Hi there ! And thank you for your time and for your questions.

Before I answer the first question regarding 24-bit integers, etc.,
please allow me to kindly ask you:

Where are you going to store the 24-bit integer that you read from
"raw memory" (= untyped memory = array of bytes) ? Or where is the
24-bit integer that you plan to write to "raw memory" stored ?

(In what type of variable ?)

Regarding the second question, regarding run-time dispatching of
operations (as opposed to compile-time dispatching), I will start with
a couple of examples that supports your question even more:

It is not just the endian-ness that might not be known at
compile-time. The alignment of data might also not be known before
explicitly checking it at run-time. Let me quote from the ugly
documentation that I have written
(http://adder.iworks.ro/Boost/RawMemory/#UsersManual):

"When we are dealing with an array of values (i.e. contiguous values)
and performance is critical, we might want to check whether the data
is aligned and specifically demand unchecked_memory_xfer if it is."

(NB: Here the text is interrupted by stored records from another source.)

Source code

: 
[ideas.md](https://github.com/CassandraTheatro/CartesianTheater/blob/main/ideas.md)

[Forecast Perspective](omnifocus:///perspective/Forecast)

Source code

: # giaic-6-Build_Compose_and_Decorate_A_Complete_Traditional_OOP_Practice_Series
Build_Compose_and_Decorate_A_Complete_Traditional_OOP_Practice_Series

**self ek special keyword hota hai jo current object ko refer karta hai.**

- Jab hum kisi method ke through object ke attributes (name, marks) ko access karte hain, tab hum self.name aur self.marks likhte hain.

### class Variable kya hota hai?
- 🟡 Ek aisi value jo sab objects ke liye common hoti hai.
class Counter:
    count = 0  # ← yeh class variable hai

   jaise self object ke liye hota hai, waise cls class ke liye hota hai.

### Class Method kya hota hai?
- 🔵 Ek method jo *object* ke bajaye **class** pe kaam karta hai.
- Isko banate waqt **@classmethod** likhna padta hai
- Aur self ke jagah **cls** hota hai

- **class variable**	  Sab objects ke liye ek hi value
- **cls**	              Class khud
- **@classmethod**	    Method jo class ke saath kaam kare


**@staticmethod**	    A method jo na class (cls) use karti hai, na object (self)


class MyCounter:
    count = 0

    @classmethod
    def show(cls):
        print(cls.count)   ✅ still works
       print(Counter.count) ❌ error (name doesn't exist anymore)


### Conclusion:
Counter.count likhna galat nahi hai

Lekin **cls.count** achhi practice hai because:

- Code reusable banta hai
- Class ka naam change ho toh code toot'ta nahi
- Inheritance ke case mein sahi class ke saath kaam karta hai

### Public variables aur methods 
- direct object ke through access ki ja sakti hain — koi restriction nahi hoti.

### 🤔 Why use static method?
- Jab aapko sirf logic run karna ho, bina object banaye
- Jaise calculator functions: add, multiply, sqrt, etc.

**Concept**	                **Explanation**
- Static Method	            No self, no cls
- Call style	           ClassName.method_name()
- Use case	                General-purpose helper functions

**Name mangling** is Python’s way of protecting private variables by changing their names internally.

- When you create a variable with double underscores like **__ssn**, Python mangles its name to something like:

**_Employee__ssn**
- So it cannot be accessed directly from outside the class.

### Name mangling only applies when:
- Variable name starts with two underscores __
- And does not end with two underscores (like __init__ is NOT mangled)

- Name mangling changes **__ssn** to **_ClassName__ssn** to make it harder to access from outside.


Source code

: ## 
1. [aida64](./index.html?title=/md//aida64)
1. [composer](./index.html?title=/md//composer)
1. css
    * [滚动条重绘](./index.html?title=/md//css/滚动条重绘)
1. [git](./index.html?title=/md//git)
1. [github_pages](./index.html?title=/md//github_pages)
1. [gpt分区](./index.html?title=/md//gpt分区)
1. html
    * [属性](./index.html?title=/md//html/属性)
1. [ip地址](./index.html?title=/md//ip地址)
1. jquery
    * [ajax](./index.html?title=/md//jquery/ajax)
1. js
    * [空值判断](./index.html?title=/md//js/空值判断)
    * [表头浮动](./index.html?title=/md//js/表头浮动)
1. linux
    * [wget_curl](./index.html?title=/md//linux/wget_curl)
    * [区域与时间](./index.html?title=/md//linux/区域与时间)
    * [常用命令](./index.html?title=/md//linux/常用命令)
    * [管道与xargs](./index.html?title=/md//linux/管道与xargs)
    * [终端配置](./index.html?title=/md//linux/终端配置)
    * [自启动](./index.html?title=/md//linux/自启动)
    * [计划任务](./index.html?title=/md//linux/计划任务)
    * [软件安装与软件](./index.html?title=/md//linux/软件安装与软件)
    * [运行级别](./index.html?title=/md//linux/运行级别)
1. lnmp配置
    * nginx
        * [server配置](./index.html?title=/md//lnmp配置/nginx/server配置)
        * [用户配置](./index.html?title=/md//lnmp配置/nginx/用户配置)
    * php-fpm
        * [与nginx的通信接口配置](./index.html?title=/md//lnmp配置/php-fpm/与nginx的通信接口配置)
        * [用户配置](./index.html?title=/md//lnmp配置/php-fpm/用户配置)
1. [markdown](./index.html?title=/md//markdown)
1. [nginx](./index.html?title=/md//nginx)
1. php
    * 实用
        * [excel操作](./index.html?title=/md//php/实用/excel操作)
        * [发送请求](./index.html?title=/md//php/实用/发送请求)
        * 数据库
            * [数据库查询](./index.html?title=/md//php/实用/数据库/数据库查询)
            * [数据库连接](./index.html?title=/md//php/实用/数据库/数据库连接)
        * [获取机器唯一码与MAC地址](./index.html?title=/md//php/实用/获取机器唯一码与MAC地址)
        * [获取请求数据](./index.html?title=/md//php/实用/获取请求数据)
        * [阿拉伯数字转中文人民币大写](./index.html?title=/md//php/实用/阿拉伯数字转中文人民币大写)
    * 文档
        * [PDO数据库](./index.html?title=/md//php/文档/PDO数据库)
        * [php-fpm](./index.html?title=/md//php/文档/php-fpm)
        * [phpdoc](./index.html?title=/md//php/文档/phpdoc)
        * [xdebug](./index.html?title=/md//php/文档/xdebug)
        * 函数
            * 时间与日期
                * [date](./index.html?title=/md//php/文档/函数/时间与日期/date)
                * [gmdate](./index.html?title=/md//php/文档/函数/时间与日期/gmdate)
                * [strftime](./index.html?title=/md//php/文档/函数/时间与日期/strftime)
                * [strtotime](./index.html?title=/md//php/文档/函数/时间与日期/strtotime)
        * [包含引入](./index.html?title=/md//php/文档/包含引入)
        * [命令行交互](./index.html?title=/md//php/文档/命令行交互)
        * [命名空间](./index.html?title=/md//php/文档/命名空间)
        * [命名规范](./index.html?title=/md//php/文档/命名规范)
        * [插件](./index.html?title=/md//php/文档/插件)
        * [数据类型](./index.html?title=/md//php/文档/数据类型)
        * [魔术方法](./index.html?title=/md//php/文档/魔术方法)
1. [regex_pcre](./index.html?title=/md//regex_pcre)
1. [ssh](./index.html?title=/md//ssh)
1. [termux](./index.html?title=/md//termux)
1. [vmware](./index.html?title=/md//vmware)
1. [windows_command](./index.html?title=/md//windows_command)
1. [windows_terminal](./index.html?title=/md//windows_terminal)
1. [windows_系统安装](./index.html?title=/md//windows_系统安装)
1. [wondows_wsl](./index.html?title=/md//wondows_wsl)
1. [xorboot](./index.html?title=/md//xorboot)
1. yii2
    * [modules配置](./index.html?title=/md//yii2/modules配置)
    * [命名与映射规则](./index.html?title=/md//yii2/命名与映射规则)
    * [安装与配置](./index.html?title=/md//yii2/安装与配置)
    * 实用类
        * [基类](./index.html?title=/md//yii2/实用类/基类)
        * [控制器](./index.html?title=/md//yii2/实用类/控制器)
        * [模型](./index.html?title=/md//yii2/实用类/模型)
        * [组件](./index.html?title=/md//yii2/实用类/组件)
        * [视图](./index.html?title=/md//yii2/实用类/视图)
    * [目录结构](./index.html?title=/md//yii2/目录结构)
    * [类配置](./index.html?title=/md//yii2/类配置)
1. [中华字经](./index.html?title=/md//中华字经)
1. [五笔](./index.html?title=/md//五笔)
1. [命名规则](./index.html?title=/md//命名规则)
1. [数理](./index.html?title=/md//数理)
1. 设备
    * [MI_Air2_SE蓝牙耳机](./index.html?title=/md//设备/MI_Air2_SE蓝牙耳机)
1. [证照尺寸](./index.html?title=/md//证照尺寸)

Ultimately, the number of bytes that are used to represent the integer
may be variable. Such is the case with the "mapping pair offsets" used
by NTFS to locate the contiguous runs of clusters that make up the
(non-MFT resident portion of the) file. In order to save precious MFT
(Master File Table) entry space, signed offsets are stored in
variable-sized (1 to 8-byte long) integers.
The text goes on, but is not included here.